* **Requirement**
Every line below between the line holding "and resource group." and the line holding "Defender for Kubernetes.", inclusive, should be repeated exactly, and all other lines omitted.

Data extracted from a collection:
========================
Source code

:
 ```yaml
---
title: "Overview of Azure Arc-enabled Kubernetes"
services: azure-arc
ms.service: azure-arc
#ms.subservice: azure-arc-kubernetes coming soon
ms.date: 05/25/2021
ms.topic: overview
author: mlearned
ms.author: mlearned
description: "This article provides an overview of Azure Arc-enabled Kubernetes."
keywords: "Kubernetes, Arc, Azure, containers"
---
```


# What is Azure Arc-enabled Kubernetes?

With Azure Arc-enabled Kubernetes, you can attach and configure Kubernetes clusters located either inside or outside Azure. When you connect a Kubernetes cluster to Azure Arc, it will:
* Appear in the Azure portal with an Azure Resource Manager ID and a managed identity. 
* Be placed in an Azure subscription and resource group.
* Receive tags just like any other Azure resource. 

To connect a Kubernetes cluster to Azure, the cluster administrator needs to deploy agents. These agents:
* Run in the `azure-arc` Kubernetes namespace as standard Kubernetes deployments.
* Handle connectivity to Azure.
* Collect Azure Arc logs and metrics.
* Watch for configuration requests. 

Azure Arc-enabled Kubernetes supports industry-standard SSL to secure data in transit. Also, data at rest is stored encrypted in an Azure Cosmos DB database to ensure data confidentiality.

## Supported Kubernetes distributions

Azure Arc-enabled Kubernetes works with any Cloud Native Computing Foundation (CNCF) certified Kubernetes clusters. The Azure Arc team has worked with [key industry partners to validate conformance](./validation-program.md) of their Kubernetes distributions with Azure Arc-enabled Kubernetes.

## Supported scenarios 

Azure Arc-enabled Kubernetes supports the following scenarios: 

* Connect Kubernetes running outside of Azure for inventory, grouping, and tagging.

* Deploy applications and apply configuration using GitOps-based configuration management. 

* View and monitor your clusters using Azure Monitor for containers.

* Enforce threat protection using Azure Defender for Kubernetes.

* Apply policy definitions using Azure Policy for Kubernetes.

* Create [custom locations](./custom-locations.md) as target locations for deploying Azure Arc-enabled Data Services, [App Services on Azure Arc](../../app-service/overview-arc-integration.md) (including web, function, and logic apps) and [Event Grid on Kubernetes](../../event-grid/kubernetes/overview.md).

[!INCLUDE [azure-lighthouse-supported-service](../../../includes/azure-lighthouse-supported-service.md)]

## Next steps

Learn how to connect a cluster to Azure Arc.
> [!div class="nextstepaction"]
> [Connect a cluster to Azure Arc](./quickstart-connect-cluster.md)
========================
* **Solution to this task**
* Be placed in an Azure subscription and resource group.
* Receive tags just like any other Azure resource. 

To connect a Kubernetes cluster to Azure, the cluster administrator needs to deploy agents. These agents:
* Run in the `azure-arc` Kubernetes namespace as standard Kubernetes deployments.
* Handle connectivity to Azure.
* Collect Azure Arc logs and metrics.
* Watch for configuration requests. 

Azure Arc-enabled Kubernetes supports industry-standard SSL to secure data in transit. Also, data at rest is stored encrypted in an Azure Cosmos DB database to ensure data confidentiality.

## Supported Kubernetes distributions

Azure Arc-enabled Kubernetes works with any Cloud Native Computing Foundation (CNCF) certified Kubernetes clusters. The Azure Arc team has worked with [key industry partners to validate conformance](./validation-program.md) of their Kubernetes distributions with Azure Arc-enabled Kubernetes.

## Supported scenarios 

Azure Arc-enabled Kubernetes supports the following scenarios: 

* Connect Kubernetes running outside of Azure for inventory, grouping, and tagging.

* Deploy applications and apply configuration using GitOps-based configuration management. 

* View and monitor your clusters using Azure Monitor for containers.

* Enforce threat protection using Azure Defender for Kubernetes.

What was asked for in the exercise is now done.